[Collected data]
***
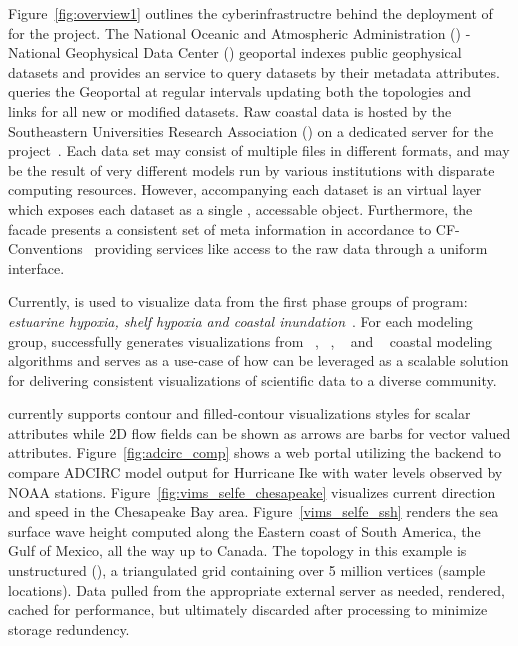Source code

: Figure~\ref{fig:overview1} outlines the cyberinfrastructre behind the
deployment of \sciwms{} for the \comt{} project. The National Oceanic
and Atmospheric Administration (\noaa{}) - National Geophysical Data
Center (\ngdc{}) geoportal indexes public geophysical datasets and
provides an \ogc{} \csw{} service to query datasets by their metadata
attributes. \sciwms{} queries the \ngdc{} Geoportal at regular
intervals updating both the topologies and
\opendap{}~\cite{Cornillon03} links for all new or modified datasets.
Raw coastal data is hosted by the Southeastern Universities Research
Association (\sura{}) on a dedicated server for the \comt{}
project~\cite{luettich12}. Each data set may consist of multiple files
in different formats, and may be the result of very different models
run by various institutions with disparate computing
resources. However, accompanying each dataset is an \ncml{} virtual
layer which exposes each dataset as a single \netcdf{}, \opendap{}
accessable object. Furthermore, the \ncml{} facade presents a
consistent set of meta information in accordance to
CF-Conventions~\cite{cf} providing services like \sciwms{} access to
the raw data through a uniform interface.

Currently, \Sciwms{} is used to visualize data from the first phase
groups of \ioos{} \comt{} program: {\em estuarine hypoxia, shelf
  hypoxia and coastal inundation}~\cite{luettich13}. For each modeling
group, \sciwms{} successfully generates visualizations from
\adcirc{}~\cite{adcirc}, \fvcom{}~\cite{chen06},
\selfe{}~\cite{zhang08} and \slosh{}~\cite{chen84} coastal modeling
algorithms and serves as a use-case of how \sciwms{} can be leveraged
as a scalable solution for delivering consistent visualizations of
scientific data to a diverse community. 

\sciwms{} currently supports contour and filled-contour visualizations
styles for scalar attributes while 2D flow fields can be shown as
arrows are barbs for vector valued
attributes. Figure~\ref{fig:adcirc_comp} shows a web portal utilizing
the \sciwms{} backend to compare ADCIRC model output for Hurricane Ike
with water levels observed by NOAA
stations. Figure~\ref{fig:vims_selfe_chesapeake} visualizes current
direction and speed in the Chesapeake Bay
area. Figure~\ref{vims_selfe_ssh} renders the sea surface wave height
computed along the Eastern coast of South America, the Gulf of Mexico,
all the way up to Canada. The topology in this example is unstructured
(\ugrid{}), a triangulated grid containing over 5 million vertices
(sample locations). Data pulled from the appropriate external server
as needed, rendered, cached for performance, but ultimately discarded
after processing to minimize storage redundency.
***
> What the task requires
For each line in the data that contains the string "hypoxia", give a copy of that line.

> The answer
groups of \ioos{} \comt{} program: {\em estuarine hypoxia, shelf
  hypoxia and coastal inundation}~\cite{luettich13}. For each modeling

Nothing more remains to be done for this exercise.